Using an AI to Validate Another AI’s Output
Generative AI can be unreliable at times. Use this shortcut to quickly validate the quality of AI outputs
Have you ever asked ChatGPT the same question twice?
Did you get the same answer?
The answer’s probably no, assuming the question wasn’t too basic.
This is because outputs from generative AI are “non-deterministic”. In other words, answers will vary, which means we need some way to assess the quality of any given output.
There are frameworks available for evaluating AI outputs, but they frequently require a great deal of industry-specific knowledge.
Or you can do what we did at AiSDR, which is take a shortcut and use one generative AI model to check the output from a different model.
TLDR:
- The goal: Confirm whether an AI’s output is sufficiently good
- The tactic: Use a different AI to check the output of the original AI (i.e. use Gemini to check ChatGPT’s output)
- The result: Speed up the process of checking AI outputs
Step 1: Generate an Output
Let’s say you want to take a closer look at the outputs of GPT-4o.
Before you can test an output’s quality, you’ll need to create an output, which can be text, image, audio, or any other type of content.
Step 2: Reformat the Output
Depending on the AI models you use, you might have to “reformat” the output so that the second AI can work with it better. This is especially true if you’re using LLMs from different providers, like Anthropic and OpenAI.
This step is more commonly known as preprocessing.
Common examples of preprocessing include:
- Adding or removing text elements like HTML tags
- Breaking larger texts into smaller parts (i.e. essays into individual paragraphs or paragraphs into individual sentences)
- Identifying people, organizations, locations, or dates
- Converting data into a format that’s compatible with the second model
Step 3: Evaluate the Output
Once the output’s been preprocessed, you can enter the output into the second AI (e.g. Claude 3.5 Sonnet). To systematize your evaluation, you should create a set of criteria by which you can compare AI models.

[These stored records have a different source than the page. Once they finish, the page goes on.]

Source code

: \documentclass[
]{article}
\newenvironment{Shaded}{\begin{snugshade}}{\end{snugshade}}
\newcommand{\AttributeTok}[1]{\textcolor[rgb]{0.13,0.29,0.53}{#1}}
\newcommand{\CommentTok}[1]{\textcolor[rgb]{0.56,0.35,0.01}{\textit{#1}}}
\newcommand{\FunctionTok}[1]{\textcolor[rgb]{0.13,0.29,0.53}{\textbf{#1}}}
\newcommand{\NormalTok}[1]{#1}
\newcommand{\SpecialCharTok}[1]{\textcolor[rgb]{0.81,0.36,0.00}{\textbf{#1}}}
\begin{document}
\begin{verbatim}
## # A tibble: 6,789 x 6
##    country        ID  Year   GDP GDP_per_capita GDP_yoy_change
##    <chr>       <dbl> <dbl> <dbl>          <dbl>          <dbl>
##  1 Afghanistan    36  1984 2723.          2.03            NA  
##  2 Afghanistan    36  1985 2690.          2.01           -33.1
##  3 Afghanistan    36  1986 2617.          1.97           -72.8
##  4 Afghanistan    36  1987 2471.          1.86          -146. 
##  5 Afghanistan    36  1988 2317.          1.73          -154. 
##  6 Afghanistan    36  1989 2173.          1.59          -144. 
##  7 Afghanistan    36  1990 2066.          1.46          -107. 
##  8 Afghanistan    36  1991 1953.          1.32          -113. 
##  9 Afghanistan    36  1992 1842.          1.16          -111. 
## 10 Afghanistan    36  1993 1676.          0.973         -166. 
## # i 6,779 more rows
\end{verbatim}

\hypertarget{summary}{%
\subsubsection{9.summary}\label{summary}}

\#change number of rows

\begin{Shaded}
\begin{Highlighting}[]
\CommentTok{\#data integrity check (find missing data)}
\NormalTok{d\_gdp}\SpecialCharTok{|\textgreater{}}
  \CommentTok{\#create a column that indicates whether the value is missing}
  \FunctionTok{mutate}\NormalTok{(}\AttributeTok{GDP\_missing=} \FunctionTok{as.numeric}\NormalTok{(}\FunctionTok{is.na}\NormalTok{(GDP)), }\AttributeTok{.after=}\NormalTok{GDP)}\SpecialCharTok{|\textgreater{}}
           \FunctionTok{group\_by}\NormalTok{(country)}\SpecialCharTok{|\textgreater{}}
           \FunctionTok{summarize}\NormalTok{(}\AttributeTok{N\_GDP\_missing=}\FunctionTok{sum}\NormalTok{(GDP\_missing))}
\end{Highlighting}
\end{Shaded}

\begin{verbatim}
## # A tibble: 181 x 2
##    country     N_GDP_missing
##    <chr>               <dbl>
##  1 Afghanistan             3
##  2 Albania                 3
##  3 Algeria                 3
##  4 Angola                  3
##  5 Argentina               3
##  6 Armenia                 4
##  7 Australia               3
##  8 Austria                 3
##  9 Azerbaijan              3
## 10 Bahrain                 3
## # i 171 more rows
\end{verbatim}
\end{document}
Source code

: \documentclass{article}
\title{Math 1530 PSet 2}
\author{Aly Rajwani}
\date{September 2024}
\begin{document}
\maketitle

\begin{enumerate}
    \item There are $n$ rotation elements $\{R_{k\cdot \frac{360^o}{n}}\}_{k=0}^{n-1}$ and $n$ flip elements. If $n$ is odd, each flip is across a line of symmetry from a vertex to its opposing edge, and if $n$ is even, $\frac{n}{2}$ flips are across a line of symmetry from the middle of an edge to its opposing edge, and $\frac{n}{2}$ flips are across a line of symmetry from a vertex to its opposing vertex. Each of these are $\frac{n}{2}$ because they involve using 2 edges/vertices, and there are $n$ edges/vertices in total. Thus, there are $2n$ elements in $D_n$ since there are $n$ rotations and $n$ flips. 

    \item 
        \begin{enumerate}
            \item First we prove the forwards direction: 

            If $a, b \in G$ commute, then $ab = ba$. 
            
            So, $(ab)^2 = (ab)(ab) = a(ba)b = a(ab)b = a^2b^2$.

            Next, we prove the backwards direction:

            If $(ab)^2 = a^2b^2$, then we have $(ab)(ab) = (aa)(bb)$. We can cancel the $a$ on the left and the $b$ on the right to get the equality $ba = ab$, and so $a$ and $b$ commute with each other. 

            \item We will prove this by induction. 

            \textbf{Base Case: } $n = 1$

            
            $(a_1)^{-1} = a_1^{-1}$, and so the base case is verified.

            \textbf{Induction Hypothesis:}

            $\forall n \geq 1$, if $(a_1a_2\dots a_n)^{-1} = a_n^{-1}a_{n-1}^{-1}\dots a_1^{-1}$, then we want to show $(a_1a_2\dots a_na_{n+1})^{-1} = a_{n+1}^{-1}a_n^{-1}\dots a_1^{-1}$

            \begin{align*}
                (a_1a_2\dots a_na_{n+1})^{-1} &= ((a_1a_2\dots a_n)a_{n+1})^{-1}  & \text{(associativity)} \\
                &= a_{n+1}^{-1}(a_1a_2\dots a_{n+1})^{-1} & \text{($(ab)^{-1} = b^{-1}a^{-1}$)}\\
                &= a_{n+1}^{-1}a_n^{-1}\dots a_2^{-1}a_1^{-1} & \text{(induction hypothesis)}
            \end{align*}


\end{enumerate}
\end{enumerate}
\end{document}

The set of criteria you create will vary by situation, but common criteria include:
- Computational efficiency – Is the model efficient in terms of resource usage, speed, scalability, and performance?
- Currency – Is the content reflective of new information?
- Relevancy – Is the content on topic?
- Authority – Is the content backed by reputable sources or evidence?
- Accuracy – Is the content accurate and free of errors or misleading information?
- Purpose – Is the content in line with the intended purpose?
You can then use the results to determine whether or not the original AI is effective and suitable for your requirements, which could be anything from model distillation to carrying out simple day-to-day work tasks.
The Result
Using a second AI to validate an AI has helped us achieve several good results:
Resource efficiency – AI’s capacity to process large amounts of data faster and more thoroughly than humans has helped us allocate people and resources to strategic-level tasks. It’s also allowed us to quickly fine-tune our AI’s ability to flag potential issues and non-standard sales emails, as well as recognize common types of messages like auto-replies.
- How you can use it – Delegate high-volume, low-level tasks that can be completed with minimal training to AI. Tell the AI when it makes a mistake, and provide examples of what you expect. The more AI works with data, the better its performance. It’s not much different than onboarding a new teammate.
Scalability – Our AI works with thousands of emails each day. If our team was stuck manually checking and classifying every email, we wouldn’t have much time to focus on product development.
- How you can use this – If you’re uncertain about how effective AI is at classification or other high-volume, low-level tasks, you can use a different AI to test its ability. This will help you build confidence in your AI or provide insight into where improvements are needed.
Redundancy – Learning how to interact with different AI models has helped us prepare for any situation when a major AI model like ChatGPT goes down. If this happens, we can simply switch the AI engine as we developed AiSDR to be language agnostic.
- How you can use this – Design your processes and product development to also be language agnostic. This limits your exposure to an AI going down as your processes will continue to operate as expected.
However, there is one caveat to using generative AI.
Specifically, you’ll have to get used to and work around AI behaving unpredictably.